神宮孝行(以下、神宮) まずロボットものをやりたかった、というのがひとつ理由として挙げられます。自分自身ロボットものが好きだということもありまして。大宮ソフト自体も、以前からロボットものをやっていた経緯もありますので、『カルドセプト』でファンタジーをやっていたところを一転して、ロボットものに再度挑戦したいなと。あとは僕がシミュレーションゲームが好きで、いろいろシミュレーションゲームをやっているんです。

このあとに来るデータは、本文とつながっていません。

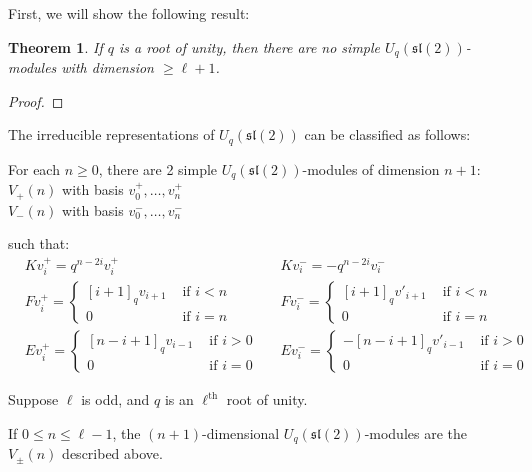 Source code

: \documentclass[]{article}
\newtheorem{theorem}{Theorem}[subsection]
\newcommand{\sll}{\mathfrak{sl}}
\numberwithin{equation}{subsection}
\begin{document}
First, we will show the following result:

\begin{theorem}
If $q$ is a root of unity, then there are no simple $U_q(\sll(2))$-modules
with dimension $\geq \ell+1$. 
\end{theorem}

\begin{proof}
\end{proof}

The irreducible representations of
$U_q(\sll(2))$ can be classified as follows: 

For each $n\geq 0$, there are 2 simple $U_q(\sll(2))$-modules of dimension $n+1$: 
$V_+(n)$ with basis $v^+_0, \ldots, v^+_n$ \\
$V_-(n)$ with basis $v^-_0, \ldots, v^-_n$

such that: 
\begin{align*}
    &K v^+_i = q^{n-2i} v^+_i  &
    &K v^-_i = -q^{n-2i} v^-_i \\
    &F v^+_i = \begin{cases} [i+1]_qv_{i+1}& \text{ if $i < n$} \\ 0& \text{ if $i = n$} \end{cases} &
    &F v^-_i = \begin{cases} [i+1]_qv'_{i+1}& \text{ if $i < n$} \\ 0& \text{ if $i = n$} \end{cases} \\
    &E v^+_i = \begin{cases} 
                     [n-i+1]_qv_{i-1}& \text{ if $i > 0$} \\ 
                    0& \text{ if $i = 0$} 
             \end{cases} &
    &E v^-_i = \begin{cases} 
                    -[n-i+1]_q v'_{i-1}& \text{ if $i > 0$} \\ 
                    0& \text{ if $i = 0$} 
             \end{cases}
\end{align*}


Suppose $\ell$ is odd, and $q$ is an $\ell^{\text{th}}$ root of unity. 

If $0 \leq n \leq \ell - 1$, the $(n+1)$-dimensional
$U_q(\sll(2))$-modules are the $V_{\pm}(n)$ described above. 
\end{document}

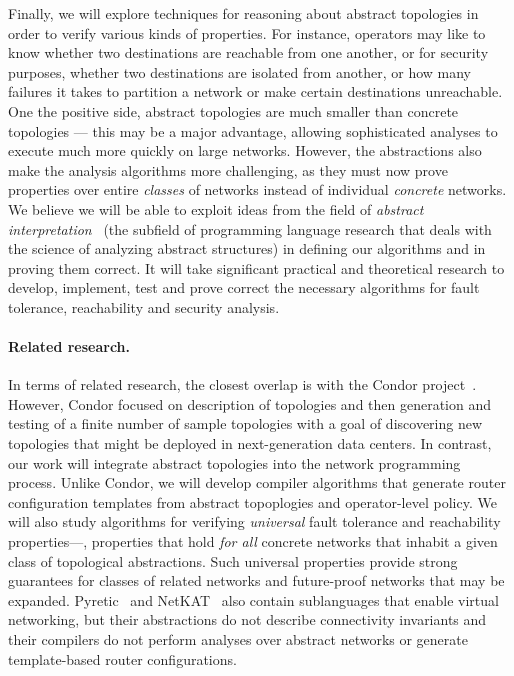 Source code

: Finally, we will explore techniques for reasoning about abstract topologies in order to verify various kinds of properties.
For instance, operators may like to know whether two destinations
are reachable from one another, or for security purposes, whether
two destinations are isolated from another, or how many failures
it takes to partition a network or make certain destinations unreachable.
One the positive side, abstract topologies are much smaller than concrete
topologies --- this may be a major advantage, allowing sophisticated 
analyses to execute much more quickly on large networks.  However, the
abstractions also make the analysis algorithms more challenging, as they must now prove properties over entire \emph{classes} of networks instead of
individual \emph{concrete} networks.  We believe we will be able to exploit
ideas from the field of \emph{abstract interpretation}~\cite{cousot+:ai} (the subfield of
programming language research that deals with the science 
of analyzing abstract structures) in defining our algorithms and in proving
them correct.  It will take significant practical and theoretical
research to develop, implement, test and prove correct the necessary 
algorithms for fault tolerance, reachability and security analysis.


\paragraph*{Related research.}
In terms of related research, the closest overlap is with the 
Condor project~\cite{condor}.  However, Condor focused on description
of topologies and then generation and testing of a finite number of
sample topologies with a goal of discovering new topologies that might be 
deployed in next-generation data centers.
In contrast, our work will integrate abstract topologies into the
network programming process. Unlike Condor,
we will develop
compiler algorithms that generate router configuration templates from
abstract topoplogies and operator-level policy.  We will also 
study algorithms for verifying \emph{universal}
fault tolerance and reachability properties---\ie, properties that
hold \emph{for all} concrete
networks that inhabit a given class of topological abstractions.  Such
universal properties provide strong guarantees for classes of
related networks and future-proof networks
that may be expanded.  
Pyretic~\cite{pyretic} and NetKAT~\cite{fast-compiler} also contain sublanguages
that enable virtual networking, but their abstractions do not describe
connectivity invariants and their compilers do not perform analyses over
abstract networks or generate template-based router configurations.

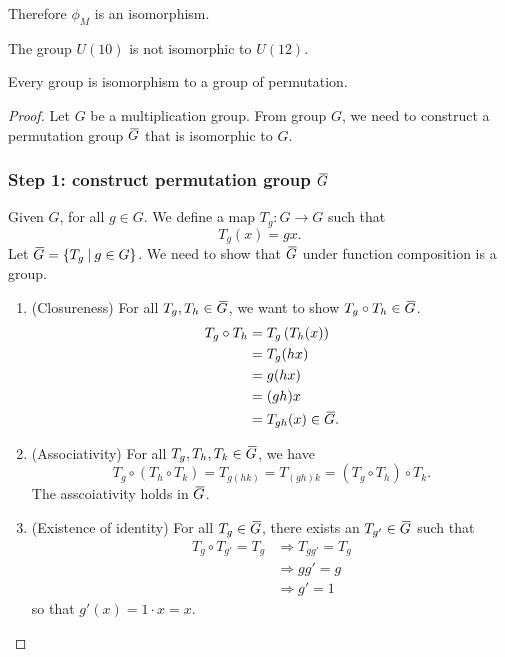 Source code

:\begin{solution}
    Therefore $\phi_M$ is an isomorphism.
\end{solution}

\begin{example}
    The group $U(10)$ is not isomorphic to $U(12)$.
\end{example}

\begin{theorem}
    Every group is isomorphism to a group of permutation.
\end{theorem}
\begin{proof}
    Let $G$ be a multiplication group. From group $G$, we need to construct a permutation group $\,\overline{\!{G}}$ that is 
    isomorphic to $G$.

    \subsubsection*{Step 1: construct permutation group $\,\overline{\!{G}}$}

    Given $G$, for all $g \in G$. We define a map $T_g : G \to G$ such that 
    \[
        T_g(x) = gx.
    \]
    Let $\,\overline{\!{G}} = \{T_g \> | \> g \in G \}$. We need to show that $\,\overline{\!{G}}$ under function composition is a 
    group.

    \begin{enumerate}
        \item (Closureness) For all $T_g, T_h \in \,\overline{\!{G}}$, we want to show $T_g \circ T_h \in \,\overline{\!{G}}$.
            \begin{align*}
                T_g \circ T_h &= T_g \left( T_h (x)\right)\\
                &= T_g(hx)\\
                &= g(hx)\\
                &= (gh)x\\
                &= T_{gh}(x) \in \,\overline{\!{G}}.
            \end{align*}
        
        \item (Associativity) For all $T_g, T_h, T_k \in \,\overline{\!{G}}$, we have 
        \[
            T_g \circ (T_h \circ T_k) = T_{g(hk)} = T_{(gh)k} = (T_g \circ T_h) \circ T_k.
        \]
        The asscoiativity holds in $\,\overline{\!{G}}$.

        \item (Existence of identity) For all $T_g \in \,\overline{\!{G}}$, there exists an $T_{g'} \in \,\overline{\!{G}}$ such that 
        \begin{align*}
            T_g \circ T_{g'} = T_g &\Rightarrow T_{gg'} = T_g\\
            &\Rightarrow gg' = g\\
            &\Rightarrow g' = 1
        \end{align*}
        so that $g'(x) = 1 \cdot x = x$.


\end{enumerate}
\end{proof}
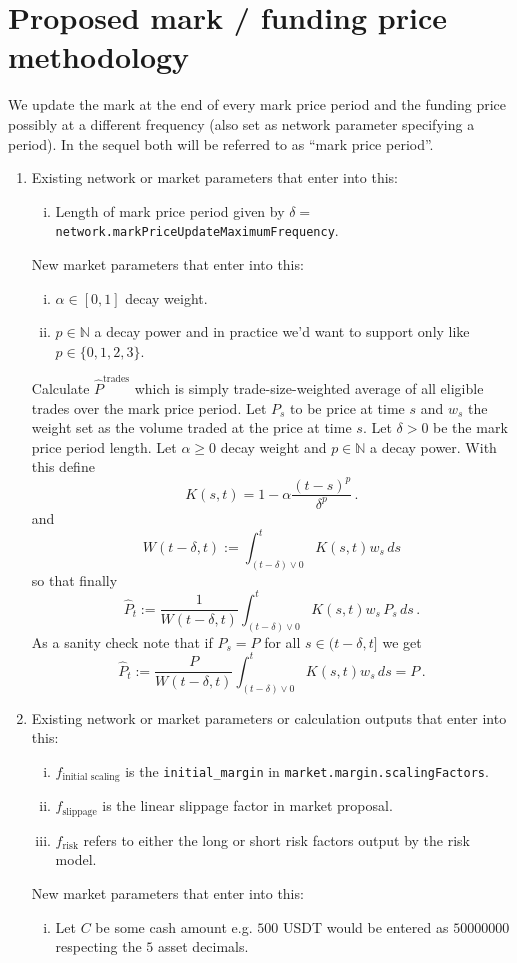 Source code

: \documentclass[10pt]{article}
\begin{document}
\section{Proposed mark / funding price methodology}
We update the mark at the end of every mark price period and the funding price possibly at a different frequency (also set as network parameter specifying a period). 
In the sequel both will be referred to as ``mark price period''.
\begin{enumerate}
\item 
Existing network or market parameters that enter into this:
\begin{enumerate}[i)]
\item Length of mark price period given by $\delta = $\texttt{network.markPriceUpdateMaximumFrequency}.
\end{enumerate}
New market parameters that enter into this:
\begin{enumerate}[i)]
\item $\alpha \in [0,1]$ decay weight. 
\item $p \in \mathbb N$ a decay power and in practice we'd want to support only like $p \in \{0,1,2,3\}$.
\end{enumerate}

Calculate $\hat P^{\text{trades}}$ which is simply trade-size-weighted average of all eligible trades over the mark price period. 
Let $P_s$ to be price at time $s$ and $w_s$ the weight set as the volume traded at the price at time $s$.
Let $\delta > 0$ be the mark price period length. 
Let $\alpha \geq 0$ decay weight and $p\in \mathbb N$ a decay power. 
With this define
\[
K(s,t) = 1 - \alpha\frac{(t-s)^p}{\delta^p}\,.
\]
and 
\[
W(t-\delta, t) := \int_{(t-\delta) \vee 0}^t K(s,t) w_s \,ds
\]
so that finally
\[
\hat P_t := \frac{1}{W(t-\delta, t)} \int_{(t-\delta) \vee 0}^t K(s,t) w_s \,P_s \,ds\,.
\]
As a sanity check note that if $P_s = P$ for all $s\in (t-\delta, t]$ we get 
\[
\hat P_t := \frac{P}{W(t-\delta, t)} \int_{(t-\delta) \vee 0}^t K(s,t) w_s \,ds = P\,.
\]


\item 
Existing network or market parameters or calculation outputs that enter into this:
\begin{enumerate}[i)]
\item $f_\text{initial scaling}$ is the \texttt{initial\_margin} in \texttt{market.margin.scalingFactors}.
\item $f_\text{slippage}$ is the linear slippage factor in market proposal.
\item $f_\text{risk}$ refers to either the long or short risk factors output by the risk model. 
\end{enumerate}
New market parameters that enter into this:
\begin{enumerate}[i)]
\item Let $C$ be some cash amount e.g. $500$ USDT would be entered as $500 00000$ respecting the $5$ asset decimals.
\end{enumerate}



\end{enumerate}
\end{document}
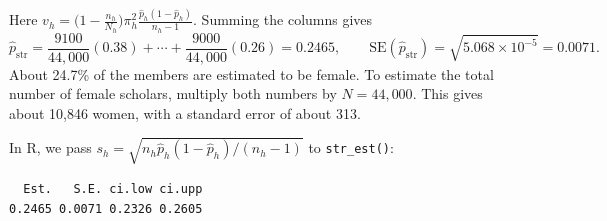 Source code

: \documentclass[
  letterpaper,
  DIV=11,
  numbers=noendperiod]{scrreprt}
\newenvironment{Shaded}{\begin{snugshade}}{\end{snugshade}}
\newcommand{\AttributeTok}[1]{\textcolor[rgb]{0.40,0.45,0.13}{#1}}
\newcommand{\ConstantTok}[1]{\textcolor[rgb]{0.56,0.35,0.01}{#1}}
\newcommand{\DecValTok}[1]{\textcolor[rgb]{0.68,0.00,0.00}{#1}}
\newcommand{\FloatTok}[1]{\textcolor[rgb]{0.68,0.00,0.00}{#1}}
\newcommand{\FunctionTok}[1]{\textcolor[rgb]{0.28,0.35,0.67}{#1}}
\newcommand{\NormalTok}[1]{\textcolor[rgb]{0.00,0.23,0.31}{#1}}
\newcommand{\OtherTok}[1]{\textcolor[rgb]{0.00,0.23,0.31}{#1}}
\newcommand{\SpecialCharTok}[1]{\textcolor[rgb]{0.37,0.37,0.37}{#1}}
\newcommand{\StringTok}[1]{\textcolor[rgb]{0.13,0.47,0.30}{#1}}
\renewcommand{\[}{\begin{equation}}
\renewcommand{\]}{\end{equation}}
\begin{document}
Here
\(v_h = \big(1-\tfrac{n_h}{N_h}\big)\pi_h^2\tfrac{\hat p_h(1-\hat p_h)}{n_h-1}\).
Summing the columns gives \[
\hat p_{\text{str}} = \frac{9100}{44{,}000}(0.38) + \cdots + \frac{9000}{44{,}000}(0.26) = 0.2465,
\qquad
\mathrm{SE}(\hat p_{\text{str}}) = \sqrt{5.068\times10^{-5}} = 0.0071 .
\] About 24.7\% of the members are estimated to be female. To estimate
the total number of female scholars, multiply both numbers by
\(N = 44{,}000\). This gives about 10,846 women, with a standard error
of about 313.

In R, we pass \(s_h = \sqrt{n_h\hat p_h(1-\hat p_h)/(n_h-1)}\) to
\texttt{str\_est()}:

\begin{Shaded}
\end{Shaded}

\begin{verbatim}
  Est.   S.E. ci.low ci.upp 
0.2465 0.0071 0.2326 0.2605 
\end{verbatim}
\end{document}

そうして、いい部分だとか不満だった部分だとかを洗い出して、改めて"シミュレーションゲームというのはどういうものか"ということを考え直して、ひとつ新しい切り口のものはできないかなと考えました。ひと言だと、安易な言いかたなんですけども、『戦闘部隊をつくろう!』みたいな、運営の部分と、ウォーシミュレーションの部分とが相互に関係しあって進んでいくゲームです。
――隊員たちがそれぞれに意思を持って行動する"インディペンデント ユニット システム"というのは、どのようなものなのでしょうか?
神宮 ユニットそれぞれが意思というか、自我を持っていて、ある程度指揮官であるプレイヤーが指示をしなくても自分の意思で動いてくれるというものです。これは戦場……、というかシミュレーションとしての"人を扱う"という部分でのリアリティーを出せないかと思って考えたシステムです。基本的に指揮官というのは命令を下して、兵隊はそれに従って動くものなんですけども、実際は人間ですから、その場その場に応じての判断も入ってくるでしょうし、場合によっては指揮官の命令を聞きたくないということもあったりするんじゃないだろうかと。そういう人の感情をうまくコントロールしていく。本当の規律正しい軍隊としてはありえないかもしれないことですけれどね(笑)。ただ、スポーツだったり、もう少し身近な小集団の中ではそういった部分がリアリティーとしてあるのではないかなと思います。
――シミュレーションゲームなのに、ユニットの行動をユーザーにゆだねないシステムというのがすごいおもしろいなと思いました。このシステムを作ろうと思われた理由は?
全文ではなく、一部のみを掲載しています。